L’intervento più importante fu senza dubbio quello di Casali, che non era neppure originario di Ivrea: nato a Reggio Emilia, aveva partecipato come volontario alla prima guerra d’indipendenza, per poi laurearsi in giurisprudenza. L’esperienza patriottico-liberale in favore della causa italiana gli aveva impedito di praticare la professione forense; decise dunque di laurearsi in lettere, partecipò alla seconda guerra d’indipendenza, e successivamente insegnò nei licei di Reggio, Fermo, Ivrea (divenuto nel frattempo Regio Liceo-Ginnasio “Carlo Botta”) e Piacenza (“Mel-chiorre Gioia”), dove morì nel 1883, quando non aveva ancora compiuto 58 anni.
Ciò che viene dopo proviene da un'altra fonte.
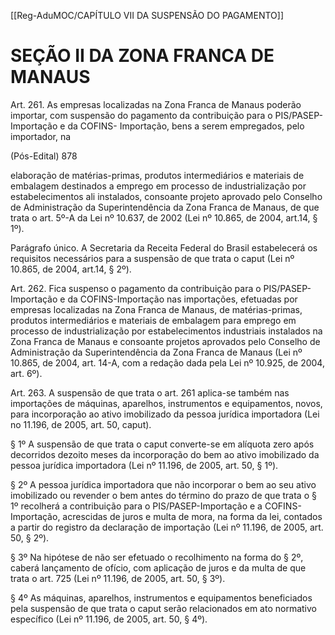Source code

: [[Reg-AduMOC/CAPÍTULO VII DA SUSPENSÃO DO PAGAMENTO]]

# SEÇÃO II DA ZONA FRANCA DE MANAUS

Art. 261. As empresas localizadas na Zona Franca de Manaus
poderão importar, com suspensão do pagamento da
contribuição para o PIS/PASEP-Importação e da COFINS-
Importação, bens a serem empregados, pelo importador, na

(Pós-Edital)    878

elaboração de matérias-primas, produtos intermediários e
materiais de embalagem destinados a emprego em processo
de industrialização por estabelecimentos ali instalados,
consoante projeto aprovado pelo Conselho de
Administração da Superintendência da Zona Franca de
Manaus, de que trata o art. 5º-A da Lei nº 10.637, de 2002
(Lei nº 10.865, de 2004, art.14, § 1º).

Parágrafo único. A Secretaria da Receita Federal do Brasil
estabelecerá os requisitos necessários para a suspensão de
que trata o caput (Lei nº 10.865, de 2004, art.14, § 2º).

Art. 262. Fica suspenso o pagamento da contribuição para o
PIS/PASEP-Importação e da COFINS-Importação nas
importações, efetuadas por empresas localizadas na Zona
Franca de Manaus, de matérias-primas, produtos
intermediários e materiais de embalagem para emprego em
processo de industrialização por estabelecimentos
industriais instalados na Zona Franca de Manaus e consoante
projetos aprovados pelo Conselho de Administração da
Superintendência da Zona Franca de Manaus (Lei nº 10.865,
de 2004, art. 14-A, com a redação dada pela Lei nº 10.925,
de 2004, art. 6º).

Art. 263. A suspensão de que trata o art. 261 aplica-se
também nas importações de máquinas, aparelhos,
instrumentos e equipamentos, novos, para incorporação ao
ativo imobilizado da pessoa jurídica importadora (Lei no
11.196, de 2005, art. 50, caput).

§ 1º A suspensão de que trata o caput converte-se em
alíquota zero após decorridos dezoito meses da
incorporação do bem ao ativo imobilizado da pessoa jurídica
importadora (Lei nº 11.196, de 2005, art. 50, § 1º).

§ 2º A pessoa jurídica importadora que não incorporar o bem
ao seu ativo imobilizado ou revender o bem antes do
término do prazo de que trata o § 1º recolherá a contribuição
para o PIS/PASEP-Importação e a COFINS-Importação,
acrescidas de juros e multa de mora, na forma da lei,
contados a partir do registro da declaração de importação
(Lei nº 11.196, de 2005, art. 50, § 2º).

§ 3º Na hipótese de não ser efetuado o recolhimento na
forma do § 2º, caberá lançamento de ofício, com aplicação
de juros e da multa de que trata o art. 725 (Lei nº 11.196, de
2005, art. 50, § 3º).

§ 4º As máquinas, aparelhos, instrumentos e equipamentos
beneficiados pela suspensão de que trata o caput serão
relacionados em ato normativo específico (Lei nº 11.196, de
2005, art. 50, § 4º).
Fu pertanto un «soldato poeta maestro» (così lo ricorda un’epigrafe nell’androne di Palazzo Anguissola da Vigolzone, antica sede del Liceo piacentino) colui che commemorò Dante a Ivrea nel 1865, inaugurando una buona tradizione di dantisti (eporediesi e no) docenti presso il “Botta”.
Nel periodico canavesano «La Dora Baltea» le celebrazioni di quell’anno erano state debitamente annunciate sin dall’11 Marzo, ed è interessante rileggere con quale spirito ci si accostasse alla rievocazione di Dante: «Il pensiero che, dopo lunghi secoli d’onte e di sciagure, di colpe e d’abbiezioni, l’Italia finalmente s’avvia a nuove e forse più superbe glorie, che pur non siano già toccate all’antica regina del mondo, oh certo dovette traversare in quei momenti la mente di chiunque vedesse nel festeggiato Poeta il principio della moderna grandezza italiana, l’autore primo della nostra unificazione filologica, morale e politica, il rivendicatore – non del ghibellinismo – ma del Romano Imperio, il preconizzatore insomma ed il primo preparatore dei moderni trionfi».
È necessario depurare queste parole della farragine retorica che caratterizza lo stile pubblicistico dell’epoca, ma il senso dell’insistenza su Dante si rivela con chiarezza: i moderni trionfi (di Casa Savoia) preludono a una nuova epoca d’oro dell’Italia, che ha appena recuperato unità politica e nazionale, oltre a quella geografica e linguistica; tutti ideali che per primo aveva diffuso l’autore della Commedia e del De vulgari eloquentia (e della cui mancata realizzazione aveva sofferto personalmente le conseguenze, con un ventennale esilio dalla terra patria).
Secondo questa ricostruzione, fedelissima al progetto delle celebrazioni secolari di cui la «Rivista Contemporanea» di Torino si era resa fautrice sin dal 1859, tutta la storia italiana medioevale e moderna risultava un lunghissimo periodo di onte, sciagure, colpe e abiezioni, redento però dalle aspirazioni di un genio delle origini (Dante, “l’inventore” della lingua italiana e della stessa “idea politica” di Italia) e, ovviamente, dalle realizzazioni dello spirito risorgimentale.